Representatives from the country’s seven key theatrical organisations were invited to speak at Tuesday’s meeting and reflect on equality for women in theatre. Loretta Dignam from the board of the Abbey said the theatre had established a gender equality sub-committee and was working towards developing a “comprehensive equality plan”.

Festival director of Tiger Dublin Fringe Kris Nelson warned that “an indirect, implicit kind of equality is not enough. It needs to be explicit.”

Director of the Gate theatre Michael Colgan admitted that while the majority of the Gate's theatregoers were female, most of the plays produced were not written by women. He added that he hoped the theatre could "give a platform to female playwrights on their journey".

Over the past decade, fewer than a third of directors taking part in the Dublin Theatre Festival were female , while under a quarter of the plays shown in the festival were written by women, according to the festival's director Willie White.

After bringing the audience to tears of laughter while outlining the most popular questions asked of female technicians, including ‘is that a hammer in your pocket or are you just happy to see me?’, actor and writer Sonya Kelly highlighted the extreme highs and lows of working in theatre.

“We are in the business of creating heightened feelings,” said Ms Kelly. “This feverishly passionate industry has borne wonderful creative relationships.... at its most positive, the manner in which we engage with each other has the capability to do this - to exalt, mentor, burgeon. At its most negative, it can demean, subjugate, intimidate and paralyse.”

‘Breaking the mould’

Film producer and member of the Irish Film Board Katie Holly thanked Waking the Feminists for putting pressure on film to acknowledge inequality in its own industry and to publicly commit to making changes.

In the last five years only 20 per cent of projects funded by the Irish Film Board were written or directed by women, while only 19 per cent of funding from the Broadcasting Authority of Ireland went towards female directors, said Ms Holly.

“Irish film is riding high right now. And I know that with that there will be resistance to breaking the mould.
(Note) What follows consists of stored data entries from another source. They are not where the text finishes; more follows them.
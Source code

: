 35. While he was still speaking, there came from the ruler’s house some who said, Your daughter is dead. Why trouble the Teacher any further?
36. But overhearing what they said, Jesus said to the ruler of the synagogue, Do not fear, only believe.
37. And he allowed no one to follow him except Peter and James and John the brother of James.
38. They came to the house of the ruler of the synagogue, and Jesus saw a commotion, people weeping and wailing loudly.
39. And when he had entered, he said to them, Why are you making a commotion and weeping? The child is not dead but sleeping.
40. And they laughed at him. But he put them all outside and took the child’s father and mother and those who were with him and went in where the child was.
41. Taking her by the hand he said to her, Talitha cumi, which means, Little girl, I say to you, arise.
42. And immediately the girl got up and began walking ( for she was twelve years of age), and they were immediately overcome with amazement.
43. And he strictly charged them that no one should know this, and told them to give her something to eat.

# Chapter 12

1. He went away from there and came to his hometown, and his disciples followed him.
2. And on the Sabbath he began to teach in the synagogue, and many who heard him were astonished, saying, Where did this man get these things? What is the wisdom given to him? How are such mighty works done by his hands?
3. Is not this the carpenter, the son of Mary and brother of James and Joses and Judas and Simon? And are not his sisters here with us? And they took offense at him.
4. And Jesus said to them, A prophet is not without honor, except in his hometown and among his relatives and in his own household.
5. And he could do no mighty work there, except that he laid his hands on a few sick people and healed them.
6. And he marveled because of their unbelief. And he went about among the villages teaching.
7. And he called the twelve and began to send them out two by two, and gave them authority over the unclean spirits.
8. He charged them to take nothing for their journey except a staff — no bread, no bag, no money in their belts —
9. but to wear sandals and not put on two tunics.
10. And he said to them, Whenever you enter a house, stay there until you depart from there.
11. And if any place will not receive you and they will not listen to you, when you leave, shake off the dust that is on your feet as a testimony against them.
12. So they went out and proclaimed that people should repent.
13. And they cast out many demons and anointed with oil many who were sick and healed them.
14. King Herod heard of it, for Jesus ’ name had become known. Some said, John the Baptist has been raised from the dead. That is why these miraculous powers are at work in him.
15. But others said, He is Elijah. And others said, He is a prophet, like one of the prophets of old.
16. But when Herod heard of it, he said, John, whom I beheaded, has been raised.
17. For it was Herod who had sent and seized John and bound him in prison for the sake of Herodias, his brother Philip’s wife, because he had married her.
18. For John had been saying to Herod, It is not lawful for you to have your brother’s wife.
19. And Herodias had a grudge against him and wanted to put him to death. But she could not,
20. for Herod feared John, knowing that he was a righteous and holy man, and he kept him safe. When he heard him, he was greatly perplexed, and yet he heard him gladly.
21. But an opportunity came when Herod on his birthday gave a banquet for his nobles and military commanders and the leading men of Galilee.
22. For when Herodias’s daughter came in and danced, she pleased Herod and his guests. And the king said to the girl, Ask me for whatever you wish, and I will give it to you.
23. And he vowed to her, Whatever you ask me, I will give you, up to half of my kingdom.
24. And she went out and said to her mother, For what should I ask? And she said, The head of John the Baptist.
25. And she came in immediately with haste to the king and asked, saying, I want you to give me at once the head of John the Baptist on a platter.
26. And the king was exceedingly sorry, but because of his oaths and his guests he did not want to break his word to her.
That we should fund the best, rather than according to gender, but I also know we need to challenge what’s seen as best and find equality in the diverse.”

Also speaking at the event, Irish Times journalist Una Mullally reflected on the abuse and violence countless women experience on a daily basis.

“No matter what you’re wearing, no matter what time of day it is, no matter what you look like, no matter where you are, women are open to attack on the street. And I’m sick of it.

“This is a country where 26 per cent of women have been victims of physical or sexual violence by a male partner or another man,” said Mullally. “That violence is not perpetrated by one small marauding gang of men. It’s much more widespread than that.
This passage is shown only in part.